Final answer:
The elasticity of demand at a price of $2 for the function D(p)=125-4p² is approximately -0.294, indicating that the demand at this price is inelastic.
Step-by-step explanation:
To find the elasticity of demand at a price of $2 for the demand function D(p)=125−4p², we first need to calculate the derivative of the demand function with respect to price (p), which represents the rate of change of quantity demanded in response to a change in price.

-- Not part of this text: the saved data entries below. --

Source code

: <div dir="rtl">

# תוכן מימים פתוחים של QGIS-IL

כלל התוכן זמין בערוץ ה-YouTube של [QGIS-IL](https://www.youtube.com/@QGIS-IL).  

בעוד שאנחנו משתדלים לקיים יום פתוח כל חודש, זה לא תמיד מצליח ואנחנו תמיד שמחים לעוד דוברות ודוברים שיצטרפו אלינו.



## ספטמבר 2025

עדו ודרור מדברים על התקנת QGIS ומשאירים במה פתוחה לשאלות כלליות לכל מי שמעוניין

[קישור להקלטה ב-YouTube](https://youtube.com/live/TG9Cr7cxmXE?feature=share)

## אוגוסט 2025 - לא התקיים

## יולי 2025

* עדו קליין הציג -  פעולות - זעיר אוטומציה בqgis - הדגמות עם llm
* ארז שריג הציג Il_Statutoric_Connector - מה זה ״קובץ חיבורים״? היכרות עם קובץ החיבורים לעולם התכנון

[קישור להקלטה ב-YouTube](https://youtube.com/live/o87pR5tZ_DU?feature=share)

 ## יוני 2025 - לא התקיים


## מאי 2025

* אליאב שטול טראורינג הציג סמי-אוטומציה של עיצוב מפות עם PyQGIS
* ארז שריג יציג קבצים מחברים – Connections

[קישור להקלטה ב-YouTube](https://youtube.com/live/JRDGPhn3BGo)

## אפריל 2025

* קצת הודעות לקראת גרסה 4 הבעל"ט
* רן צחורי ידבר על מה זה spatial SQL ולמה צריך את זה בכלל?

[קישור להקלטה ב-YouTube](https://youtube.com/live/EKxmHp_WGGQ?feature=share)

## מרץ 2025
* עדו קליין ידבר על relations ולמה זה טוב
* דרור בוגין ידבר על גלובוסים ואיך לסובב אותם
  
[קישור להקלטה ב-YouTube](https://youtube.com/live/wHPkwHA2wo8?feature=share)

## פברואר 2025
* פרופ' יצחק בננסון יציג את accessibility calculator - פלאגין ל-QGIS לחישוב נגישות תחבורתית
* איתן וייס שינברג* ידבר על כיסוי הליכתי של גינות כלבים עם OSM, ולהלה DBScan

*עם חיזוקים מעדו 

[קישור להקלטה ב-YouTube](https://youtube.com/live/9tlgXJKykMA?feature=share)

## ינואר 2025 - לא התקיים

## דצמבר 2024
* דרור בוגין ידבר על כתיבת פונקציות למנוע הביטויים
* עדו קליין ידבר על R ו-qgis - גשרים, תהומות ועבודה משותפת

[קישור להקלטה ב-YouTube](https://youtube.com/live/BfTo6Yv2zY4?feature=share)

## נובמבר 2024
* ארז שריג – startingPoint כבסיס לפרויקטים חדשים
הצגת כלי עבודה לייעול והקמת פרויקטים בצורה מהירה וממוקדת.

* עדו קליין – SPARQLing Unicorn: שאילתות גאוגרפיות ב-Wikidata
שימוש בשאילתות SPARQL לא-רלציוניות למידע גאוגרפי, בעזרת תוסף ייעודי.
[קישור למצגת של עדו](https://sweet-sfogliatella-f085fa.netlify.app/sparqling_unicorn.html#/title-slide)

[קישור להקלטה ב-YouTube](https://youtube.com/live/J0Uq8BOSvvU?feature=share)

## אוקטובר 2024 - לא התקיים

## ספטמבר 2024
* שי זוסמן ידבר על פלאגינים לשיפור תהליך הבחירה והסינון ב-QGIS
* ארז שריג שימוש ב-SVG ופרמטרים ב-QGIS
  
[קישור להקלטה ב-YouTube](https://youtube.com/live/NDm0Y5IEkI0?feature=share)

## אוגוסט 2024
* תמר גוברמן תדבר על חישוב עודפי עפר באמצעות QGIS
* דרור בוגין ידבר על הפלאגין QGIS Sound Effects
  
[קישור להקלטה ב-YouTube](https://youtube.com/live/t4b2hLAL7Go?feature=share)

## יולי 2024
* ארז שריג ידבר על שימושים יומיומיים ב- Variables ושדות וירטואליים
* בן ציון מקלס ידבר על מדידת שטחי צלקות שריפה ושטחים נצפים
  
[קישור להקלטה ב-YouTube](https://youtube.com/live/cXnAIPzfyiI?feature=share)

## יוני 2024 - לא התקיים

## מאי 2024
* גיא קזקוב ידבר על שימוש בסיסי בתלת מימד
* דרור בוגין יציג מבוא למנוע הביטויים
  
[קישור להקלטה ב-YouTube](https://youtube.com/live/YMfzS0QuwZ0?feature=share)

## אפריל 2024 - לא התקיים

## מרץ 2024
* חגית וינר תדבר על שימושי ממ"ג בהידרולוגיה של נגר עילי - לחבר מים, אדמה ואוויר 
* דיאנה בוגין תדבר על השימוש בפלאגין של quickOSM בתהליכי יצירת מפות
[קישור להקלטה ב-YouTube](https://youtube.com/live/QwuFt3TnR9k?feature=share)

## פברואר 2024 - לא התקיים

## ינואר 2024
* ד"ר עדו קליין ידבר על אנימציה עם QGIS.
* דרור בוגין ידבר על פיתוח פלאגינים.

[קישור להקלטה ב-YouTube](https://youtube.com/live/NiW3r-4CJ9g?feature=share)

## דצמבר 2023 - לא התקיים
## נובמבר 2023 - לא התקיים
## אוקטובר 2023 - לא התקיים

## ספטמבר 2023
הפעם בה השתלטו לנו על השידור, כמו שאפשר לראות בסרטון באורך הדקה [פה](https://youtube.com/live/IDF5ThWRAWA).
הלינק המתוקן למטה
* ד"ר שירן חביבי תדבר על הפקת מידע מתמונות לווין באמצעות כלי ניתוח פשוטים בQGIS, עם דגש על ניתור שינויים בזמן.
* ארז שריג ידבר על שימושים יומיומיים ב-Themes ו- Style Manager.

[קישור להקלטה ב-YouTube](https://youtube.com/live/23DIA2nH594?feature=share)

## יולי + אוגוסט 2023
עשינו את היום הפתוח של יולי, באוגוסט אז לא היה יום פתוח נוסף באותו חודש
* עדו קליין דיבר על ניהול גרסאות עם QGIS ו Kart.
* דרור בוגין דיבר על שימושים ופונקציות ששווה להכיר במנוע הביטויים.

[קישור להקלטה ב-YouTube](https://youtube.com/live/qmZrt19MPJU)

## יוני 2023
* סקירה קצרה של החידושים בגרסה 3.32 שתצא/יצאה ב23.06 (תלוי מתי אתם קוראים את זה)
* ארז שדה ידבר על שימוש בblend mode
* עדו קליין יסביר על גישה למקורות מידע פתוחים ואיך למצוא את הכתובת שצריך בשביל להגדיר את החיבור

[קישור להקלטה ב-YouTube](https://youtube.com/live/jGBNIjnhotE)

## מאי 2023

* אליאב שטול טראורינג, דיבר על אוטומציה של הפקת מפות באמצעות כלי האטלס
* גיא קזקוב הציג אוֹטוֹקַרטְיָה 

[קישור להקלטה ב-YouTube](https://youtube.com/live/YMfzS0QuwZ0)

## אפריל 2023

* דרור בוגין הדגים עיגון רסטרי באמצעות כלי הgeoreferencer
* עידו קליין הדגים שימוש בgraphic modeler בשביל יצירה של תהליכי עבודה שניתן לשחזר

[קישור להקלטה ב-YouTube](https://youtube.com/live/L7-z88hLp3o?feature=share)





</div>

The formula for elasticity of demand is given by:
E(p) = (p / Q(p)) * (dQ(p)/dp)
Firstly, calculate the derivative of the demand function:
dD(p)/dp = d(125 − 4p²)/dp = −8p
Now, substitute p = 2 into D(p) to find quantity demanded (Q):
Q(2) = 125 − 4(2)² = 125 − 4(4) = 125 − 16 = 109
Next, compute the derivative at p = 2:
dD(p)/dp|p=2 = −8(2) = −16
Finally, we use the elasticity formula to find the elasticity of demand at p = 2:
E(2) = (2 / 109) * (−16) = −32/109 ≈ −0.294
Since the value is less than 1, the demand is inelastic at this price level. This means that the quantity demanded does not change significantly with a change in price.